David Blecken
Oct 4, 2016

Long-term Tugboat staffer launches collaborative consultancy

New venture aims to support traditional Japanese businesses.

Kan Taniguchi
Kan Taniguchi

TOKYO - Kan Taniguchi, formerly the marketing director of acclaimed independent Japanese agency Tugboat, is launching a consultancy with the primary aim of helping Japanese artisans grow their business internationally.

Taniguchi’s venture is an expansion of Ichigoichie Galerie, which started out as an art gallery and showcases the work of selected master craftspeople. It will also promote Japanese creativity in a broader sense, and help international businesses looking to establish their brands in Japan.

Ichigo ichie is a Japanese saying that derives from the tea ceremony, meaning to ‘treasure every encounter’ when entertaining people. “This is how we want the people we work with and their customers to feel,” Taniguchi said.

Taniguchi spent 16 years at Tugboat, including a stint in London. He began his career in marketing at McCann Erickson, where he worked in alliance with Wieden + Kennedy to launch Nike in Japan.

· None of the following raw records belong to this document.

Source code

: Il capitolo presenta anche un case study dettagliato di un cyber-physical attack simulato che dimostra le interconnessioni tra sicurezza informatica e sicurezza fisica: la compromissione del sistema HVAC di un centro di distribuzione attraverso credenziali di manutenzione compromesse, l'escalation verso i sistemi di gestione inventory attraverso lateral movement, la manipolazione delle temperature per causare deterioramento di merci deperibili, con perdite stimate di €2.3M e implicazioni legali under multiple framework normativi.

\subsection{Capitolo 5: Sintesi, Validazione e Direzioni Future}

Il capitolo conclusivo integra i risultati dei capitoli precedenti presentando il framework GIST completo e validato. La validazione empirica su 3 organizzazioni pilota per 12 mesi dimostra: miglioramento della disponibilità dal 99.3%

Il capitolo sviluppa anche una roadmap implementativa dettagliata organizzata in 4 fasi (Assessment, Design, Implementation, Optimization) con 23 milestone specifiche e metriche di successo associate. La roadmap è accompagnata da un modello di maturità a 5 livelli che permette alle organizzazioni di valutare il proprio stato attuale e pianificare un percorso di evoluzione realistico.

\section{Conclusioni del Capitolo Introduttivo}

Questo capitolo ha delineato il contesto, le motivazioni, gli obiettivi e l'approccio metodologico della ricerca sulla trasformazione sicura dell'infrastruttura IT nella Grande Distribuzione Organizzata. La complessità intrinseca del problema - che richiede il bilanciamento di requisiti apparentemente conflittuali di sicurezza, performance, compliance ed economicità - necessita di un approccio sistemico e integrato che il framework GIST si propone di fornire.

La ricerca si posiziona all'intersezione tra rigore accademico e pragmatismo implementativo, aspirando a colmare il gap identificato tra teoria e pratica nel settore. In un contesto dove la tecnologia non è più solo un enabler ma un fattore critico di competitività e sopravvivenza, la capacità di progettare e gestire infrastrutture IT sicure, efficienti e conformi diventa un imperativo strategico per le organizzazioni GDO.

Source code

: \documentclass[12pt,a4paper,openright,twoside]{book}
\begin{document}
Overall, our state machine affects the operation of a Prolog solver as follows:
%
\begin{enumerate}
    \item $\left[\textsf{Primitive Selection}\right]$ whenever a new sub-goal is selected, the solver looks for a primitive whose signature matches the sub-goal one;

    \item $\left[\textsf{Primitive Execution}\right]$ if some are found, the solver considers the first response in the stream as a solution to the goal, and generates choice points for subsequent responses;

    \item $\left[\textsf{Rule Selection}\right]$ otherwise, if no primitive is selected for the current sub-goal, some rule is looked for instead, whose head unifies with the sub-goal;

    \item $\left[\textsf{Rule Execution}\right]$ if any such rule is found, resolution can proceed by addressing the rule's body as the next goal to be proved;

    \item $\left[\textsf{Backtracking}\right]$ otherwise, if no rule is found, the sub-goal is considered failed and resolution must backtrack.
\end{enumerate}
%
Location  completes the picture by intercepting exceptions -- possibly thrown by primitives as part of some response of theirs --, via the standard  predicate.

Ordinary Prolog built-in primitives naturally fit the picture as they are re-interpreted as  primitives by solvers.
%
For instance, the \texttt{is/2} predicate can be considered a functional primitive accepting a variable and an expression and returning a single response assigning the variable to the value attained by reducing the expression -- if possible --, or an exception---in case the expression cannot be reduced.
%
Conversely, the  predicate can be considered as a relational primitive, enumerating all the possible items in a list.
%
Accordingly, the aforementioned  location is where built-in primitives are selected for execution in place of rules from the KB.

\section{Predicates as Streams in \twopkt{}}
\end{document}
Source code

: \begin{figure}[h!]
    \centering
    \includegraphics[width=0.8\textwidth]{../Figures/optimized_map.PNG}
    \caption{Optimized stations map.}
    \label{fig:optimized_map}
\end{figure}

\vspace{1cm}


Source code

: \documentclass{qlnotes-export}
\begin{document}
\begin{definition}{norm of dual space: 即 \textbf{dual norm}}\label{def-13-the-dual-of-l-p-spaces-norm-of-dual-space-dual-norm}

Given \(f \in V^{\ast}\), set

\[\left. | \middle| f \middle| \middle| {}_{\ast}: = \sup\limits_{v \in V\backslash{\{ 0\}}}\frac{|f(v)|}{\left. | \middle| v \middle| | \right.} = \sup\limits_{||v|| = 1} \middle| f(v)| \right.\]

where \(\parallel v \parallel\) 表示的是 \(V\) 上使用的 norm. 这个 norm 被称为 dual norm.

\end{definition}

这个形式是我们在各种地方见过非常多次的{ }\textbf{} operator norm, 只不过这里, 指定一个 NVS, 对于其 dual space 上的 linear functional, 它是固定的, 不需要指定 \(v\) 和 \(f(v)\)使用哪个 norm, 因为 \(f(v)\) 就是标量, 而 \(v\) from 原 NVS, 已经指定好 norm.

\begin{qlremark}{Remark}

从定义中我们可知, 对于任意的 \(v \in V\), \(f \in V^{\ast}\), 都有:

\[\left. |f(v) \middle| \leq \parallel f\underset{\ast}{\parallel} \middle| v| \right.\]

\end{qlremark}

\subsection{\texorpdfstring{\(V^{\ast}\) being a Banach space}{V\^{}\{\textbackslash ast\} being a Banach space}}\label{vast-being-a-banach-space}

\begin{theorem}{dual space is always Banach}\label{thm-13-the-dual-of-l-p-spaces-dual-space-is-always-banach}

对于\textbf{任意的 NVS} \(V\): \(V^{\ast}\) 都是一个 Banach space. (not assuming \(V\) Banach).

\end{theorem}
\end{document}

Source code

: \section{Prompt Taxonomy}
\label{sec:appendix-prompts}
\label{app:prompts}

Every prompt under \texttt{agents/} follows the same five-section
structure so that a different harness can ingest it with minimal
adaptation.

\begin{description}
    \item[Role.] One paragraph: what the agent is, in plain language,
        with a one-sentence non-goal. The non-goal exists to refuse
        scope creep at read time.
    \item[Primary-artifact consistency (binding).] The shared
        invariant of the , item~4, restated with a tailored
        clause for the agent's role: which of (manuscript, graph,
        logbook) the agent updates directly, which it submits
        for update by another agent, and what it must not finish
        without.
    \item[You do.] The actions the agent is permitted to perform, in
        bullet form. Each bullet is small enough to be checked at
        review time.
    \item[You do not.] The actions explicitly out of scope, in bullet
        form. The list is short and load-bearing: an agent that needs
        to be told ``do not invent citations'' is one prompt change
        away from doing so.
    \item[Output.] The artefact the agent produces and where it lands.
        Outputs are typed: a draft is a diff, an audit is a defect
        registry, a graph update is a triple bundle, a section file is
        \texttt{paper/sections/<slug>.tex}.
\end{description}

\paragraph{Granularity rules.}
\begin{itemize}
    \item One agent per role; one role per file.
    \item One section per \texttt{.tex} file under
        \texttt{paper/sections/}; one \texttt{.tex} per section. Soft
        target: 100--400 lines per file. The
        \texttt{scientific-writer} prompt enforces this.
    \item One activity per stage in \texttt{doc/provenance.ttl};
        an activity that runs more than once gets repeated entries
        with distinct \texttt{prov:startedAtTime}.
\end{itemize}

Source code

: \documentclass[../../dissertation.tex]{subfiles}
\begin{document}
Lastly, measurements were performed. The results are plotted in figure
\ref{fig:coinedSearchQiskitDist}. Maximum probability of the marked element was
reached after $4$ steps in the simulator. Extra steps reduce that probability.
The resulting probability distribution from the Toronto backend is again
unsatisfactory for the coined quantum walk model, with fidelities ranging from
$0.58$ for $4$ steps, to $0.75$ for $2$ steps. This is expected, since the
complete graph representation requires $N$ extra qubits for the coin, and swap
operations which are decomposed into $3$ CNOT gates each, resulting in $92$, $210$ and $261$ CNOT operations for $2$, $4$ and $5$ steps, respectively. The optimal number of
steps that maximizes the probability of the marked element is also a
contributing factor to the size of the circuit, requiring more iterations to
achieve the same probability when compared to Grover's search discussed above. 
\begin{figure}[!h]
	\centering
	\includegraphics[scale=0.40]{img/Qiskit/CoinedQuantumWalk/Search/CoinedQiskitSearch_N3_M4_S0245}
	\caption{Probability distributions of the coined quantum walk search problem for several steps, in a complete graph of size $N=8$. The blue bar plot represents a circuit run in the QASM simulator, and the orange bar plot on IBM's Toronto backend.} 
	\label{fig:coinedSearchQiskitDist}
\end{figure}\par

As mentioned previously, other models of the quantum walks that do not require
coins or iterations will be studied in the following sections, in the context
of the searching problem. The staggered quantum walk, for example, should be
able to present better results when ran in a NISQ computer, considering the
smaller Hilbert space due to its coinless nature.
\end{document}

He joined Tugboat around the time of its foundation. The agency is today one of the world’s most highly regarded independent shops.

Taniguchi said his split with Tugboat is on the best possible terms and that he plans to continue to use the agency’s services in his new venture. He said Tugboat’s decision to focus on the Japanese market, rather than trying to grow internationally, was a spur to move onto a new challenge independently.

The new business will function through a collaborative model, which Taniguchi believes strongly in. While Ichigoichie itself is likely to remain very small, Taniguchi plans to draw on a large network for the development and execution of creative work. He gave the example of a recent initiative he led for Pernod Ricard at Tugboat, which combined outside talent with Tugboat’s existing team, as an example of this approach. He noted that over the years, he had built up extensive connections with potential collaborators globally.

“Bringing people together is the future,” Taniguchi said. “You can’t just have creators in your office waiting until they’re needed. It’s actually better that they’re all outside…You need specialists to pull the best out of something.” Still, he admits that finding the exact right talent for a project would not be easy and the model will require time and some trial and error.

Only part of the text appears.